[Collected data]
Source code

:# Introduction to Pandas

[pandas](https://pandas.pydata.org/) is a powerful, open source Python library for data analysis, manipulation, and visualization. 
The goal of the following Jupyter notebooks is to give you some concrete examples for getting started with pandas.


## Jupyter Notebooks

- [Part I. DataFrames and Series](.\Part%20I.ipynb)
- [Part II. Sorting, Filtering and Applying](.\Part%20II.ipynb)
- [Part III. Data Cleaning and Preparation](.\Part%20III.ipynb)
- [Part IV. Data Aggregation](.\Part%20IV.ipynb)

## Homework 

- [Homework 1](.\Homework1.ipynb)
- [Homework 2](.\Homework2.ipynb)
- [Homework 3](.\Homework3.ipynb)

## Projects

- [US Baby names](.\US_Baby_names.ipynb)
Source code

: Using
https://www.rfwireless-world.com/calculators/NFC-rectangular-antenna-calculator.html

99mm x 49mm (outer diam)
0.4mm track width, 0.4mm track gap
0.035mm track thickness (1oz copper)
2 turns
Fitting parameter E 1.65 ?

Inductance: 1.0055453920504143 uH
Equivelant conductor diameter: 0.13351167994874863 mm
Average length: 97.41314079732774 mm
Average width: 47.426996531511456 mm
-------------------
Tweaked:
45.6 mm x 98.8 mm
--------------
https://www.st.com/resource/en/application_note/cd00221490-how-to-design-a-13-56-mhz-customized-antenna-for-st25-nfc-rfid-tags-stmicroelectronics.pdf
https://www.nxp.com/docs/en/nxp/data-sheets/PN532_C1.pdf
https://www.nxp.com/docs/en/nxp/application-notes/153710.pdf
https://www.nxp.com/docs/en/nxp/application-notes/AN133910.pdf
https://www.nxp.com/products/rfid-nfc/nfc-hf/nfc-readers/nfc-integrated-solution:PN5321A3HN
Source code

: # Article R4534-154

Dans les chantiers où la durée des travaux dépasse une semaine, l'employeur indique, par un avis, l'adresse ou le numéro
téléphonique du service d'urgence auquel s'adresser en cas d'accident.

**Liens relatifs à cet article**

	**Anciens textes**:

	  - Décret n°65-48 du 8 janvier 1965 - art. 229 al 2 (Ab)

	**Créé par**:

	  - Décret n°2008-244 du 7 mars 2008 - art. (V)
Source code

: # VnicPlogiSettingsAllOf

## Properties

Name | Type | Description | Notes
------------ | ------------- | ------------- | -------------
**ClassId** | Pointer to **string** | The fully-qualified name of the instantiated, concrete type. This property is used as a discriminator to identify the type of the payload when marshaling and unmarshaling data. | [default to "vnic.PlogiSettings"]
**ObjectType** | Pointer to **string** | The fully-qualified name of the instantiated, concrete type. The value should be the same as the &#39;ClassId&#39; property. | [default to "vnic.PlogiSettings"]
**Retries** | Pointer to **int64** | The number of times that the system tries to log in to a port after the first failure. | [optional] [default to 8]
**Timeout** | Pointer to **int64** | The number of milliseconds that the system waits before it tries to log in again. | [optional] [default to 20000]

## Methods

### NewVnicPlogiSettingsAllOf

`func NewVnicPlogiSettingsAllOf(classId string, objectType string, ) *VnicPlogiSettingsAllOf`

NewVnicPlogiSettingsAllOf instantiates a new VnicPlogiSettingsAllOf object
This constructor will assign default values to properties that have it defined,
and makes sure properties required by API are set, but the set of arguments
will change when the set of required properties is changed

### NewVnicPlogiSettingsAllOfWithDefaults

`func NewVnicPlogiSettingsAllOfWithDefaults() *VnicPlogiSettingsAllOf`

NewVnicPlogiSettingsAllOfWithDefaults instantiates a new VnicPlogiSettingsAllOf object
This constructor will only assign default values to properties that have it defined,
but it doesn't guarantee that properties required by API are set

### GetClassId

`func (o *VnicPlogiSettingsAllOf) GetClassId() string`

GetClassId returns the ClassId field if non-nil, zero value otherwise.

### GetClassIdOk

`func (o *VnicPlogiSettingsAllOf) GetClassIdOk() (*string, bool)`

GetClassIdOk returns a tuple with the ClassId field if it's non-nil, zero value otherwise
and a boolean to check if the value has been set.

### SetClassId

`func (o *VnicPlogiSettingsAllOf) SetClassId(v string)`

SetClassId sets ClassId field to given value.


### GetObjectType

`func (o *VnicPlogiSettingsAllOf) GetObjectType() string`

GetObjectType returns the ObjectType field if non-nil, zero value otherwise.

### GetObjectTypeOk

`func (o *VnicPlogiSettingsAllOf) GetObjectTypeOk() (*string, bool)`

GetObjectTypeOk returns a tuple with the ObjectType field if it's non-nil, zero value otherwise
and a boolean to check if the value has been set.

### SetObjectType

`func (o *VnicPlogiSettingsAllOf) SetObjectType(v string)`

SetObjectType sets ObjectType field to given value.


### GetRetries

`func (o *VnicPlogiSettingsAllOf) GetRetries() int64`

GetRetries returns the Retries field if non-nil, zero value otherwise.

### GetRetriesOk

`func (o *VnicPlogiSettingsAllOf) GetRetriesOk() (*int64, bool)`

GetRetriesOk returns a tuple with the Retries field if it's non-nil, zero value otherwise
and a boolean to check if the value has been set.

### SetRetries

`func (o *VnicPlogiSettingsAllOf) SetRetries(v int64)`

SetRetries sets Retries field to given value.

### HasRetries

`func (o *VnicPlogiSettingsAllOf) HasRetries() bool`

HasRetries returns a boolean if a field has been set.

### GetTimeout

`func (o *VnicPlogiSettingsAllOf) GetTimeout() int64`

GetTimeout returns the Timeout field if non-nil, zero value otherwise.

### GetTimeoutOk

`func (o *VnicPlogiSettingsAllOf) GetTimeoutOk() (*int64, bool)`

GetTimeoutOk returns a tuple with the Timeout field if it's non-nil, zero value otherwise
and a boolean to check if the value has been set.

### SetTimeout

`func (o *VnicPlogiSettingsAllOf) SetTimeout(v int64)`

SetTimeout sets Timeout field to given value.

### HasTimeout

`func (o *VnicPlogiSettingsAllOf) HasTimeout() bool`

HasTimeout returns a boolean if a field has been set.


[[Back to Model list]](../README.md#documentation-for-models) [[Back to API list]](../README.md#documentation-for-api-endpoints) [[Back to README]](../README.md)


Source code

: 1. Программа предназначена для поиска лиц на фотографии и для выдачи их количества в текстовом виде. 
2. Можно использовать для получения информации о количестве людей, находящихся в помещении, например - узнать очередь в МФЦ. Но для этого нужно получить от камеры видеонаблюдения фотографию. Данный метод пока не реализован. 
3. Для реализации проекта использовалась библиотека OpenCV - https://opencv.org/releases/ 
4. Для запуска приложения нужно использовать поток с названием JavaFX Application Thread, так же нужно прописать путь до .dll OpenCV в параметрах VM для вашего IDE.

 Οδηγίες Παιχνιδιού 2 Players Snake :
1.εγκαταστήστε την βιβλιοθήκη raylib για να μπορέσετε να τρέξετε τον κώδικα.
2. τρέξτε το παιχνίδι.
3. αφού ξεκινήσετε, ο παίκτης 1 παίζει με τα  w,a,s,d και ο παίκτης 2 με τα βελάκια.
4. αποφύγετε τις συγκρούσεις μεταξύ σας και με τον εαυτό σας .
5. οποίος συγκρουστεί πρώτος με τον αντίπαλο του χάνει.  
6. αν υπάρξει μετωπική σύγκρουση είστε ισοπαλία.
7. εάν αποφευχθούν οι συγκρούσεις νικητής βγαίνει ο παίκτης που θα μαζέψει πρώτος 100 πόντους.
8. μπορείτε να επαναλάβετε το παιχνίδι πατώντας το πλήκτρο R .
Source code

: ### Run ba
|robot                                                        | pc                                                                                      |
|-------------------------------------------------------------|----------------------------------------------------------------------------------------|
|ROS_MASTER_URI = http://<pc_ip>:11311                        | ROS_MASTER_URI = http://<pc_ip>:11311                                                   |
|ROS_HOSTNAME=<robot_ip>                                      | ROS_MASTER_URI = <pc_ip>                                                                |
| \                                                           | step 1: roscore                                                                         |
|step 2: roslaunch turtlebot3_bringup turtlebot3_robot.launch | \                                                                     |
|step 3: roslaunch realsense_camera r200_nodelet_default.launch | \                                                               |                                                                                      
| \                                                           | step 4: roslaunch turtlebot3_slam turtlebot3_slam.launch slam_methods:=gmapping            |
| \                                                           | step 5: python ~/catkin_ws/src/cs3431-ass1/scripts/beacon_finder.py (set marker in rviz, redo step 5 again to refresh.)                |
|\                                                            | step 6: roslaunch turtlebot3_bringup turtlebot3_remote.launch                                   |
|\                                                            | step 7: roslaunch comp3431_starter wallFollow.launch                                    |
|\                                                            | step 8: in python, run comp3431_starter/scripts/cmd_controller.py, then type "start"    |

- _WHAT THIS TASK INVOLVES_
Of the lines above, output exactly those from the line bearing "Equivelant conductor diameter: 0.13351167994874863" through the line bearing "NewVnicPlogiSettingsAllOf instantiates a", inclusive.

- _RESULT OF THIS TASK_
Equivelant conductor diameter: 0.13351167994874863 mm
Average length: 97.41314079732774 mm
Average width: 47.426996531511456 mm
-------------------
Tweaked:
45.6 mm x 98.8 mm
--------------
https://www.st.com/resource/en/application_note/cd00221490-how-to-design-a-13-56-mhz-customized-antenna-for-st25-nfc-rfid-tags-stmicroelectronics.pdf
https://www.nxp.com/docs/en/nxp/data-sheets/PN532_C1.pdf
https://www.nxp.com/docs/en/nxp/application-notes/153710.pdf
https://www.nxp.com/docs/en/nxp/application-notes/AN133910.pdf
https://www.nxp.com/products/rfid-nfc/nfc-hf/nfc-readers/nfc-integrated-solution:PN5321A3HN
Source code

: # Article R4534-154

Dans les chantiers où la durée des travaux dépasse une semaine, l'employeur indique, par un avis, l'adresse ou le numéro
téléphonique du service d'urgence auquel s'adresser en cas d'accident.

**Liens relatifs à cet article**

	**Anciens textes**:

	  - Décret n°65-48 du 8 janvier 1965 - art. 229 al 2 (Ab)

	**Créé par**:

	  - Décret n°2008-244 du 7 mars 2008 - art. (V)
Source code

: # VnicPlogiSettingsAllOf

## Properties

Name | Type | Description | Notes
------------ | ------------- | ------------- | -------------
**ClassId** | Pointer to **string** | The fully-qualified name of the instantiated, concrete type. This property is used as a discriminator to identify the type of the payload when marshaling and unmarshaling data. | [default to "vnic.PlogiSettings"]
**ObjectType** | Pointer to **string** | The fully-qualified name of the instantiated, concrete type. The value should be the same as the &#39;ClassId&#39; property. | [default to "vnic.PlogiSettings"]
**Retries** | Pointer to **int64** | The number of times that the system tries to log in to a port after the first failure. | [optional] [default to 8]
**Timeout** | Pointer to **int64** | The number of milliseconds that the system waits before it tries to log in again. | [optional] [default to 20000]

## Methods

### NewVnicPlogiSettingsAllOf

`func NewVnicPlogiSettingsAllOf(classId string, objectType string, ) *VnicPlogiSettingsAllOf`

NewVnicPlogiSettingsAllOf instantiates a new VnicPlogiSettingsAllOf object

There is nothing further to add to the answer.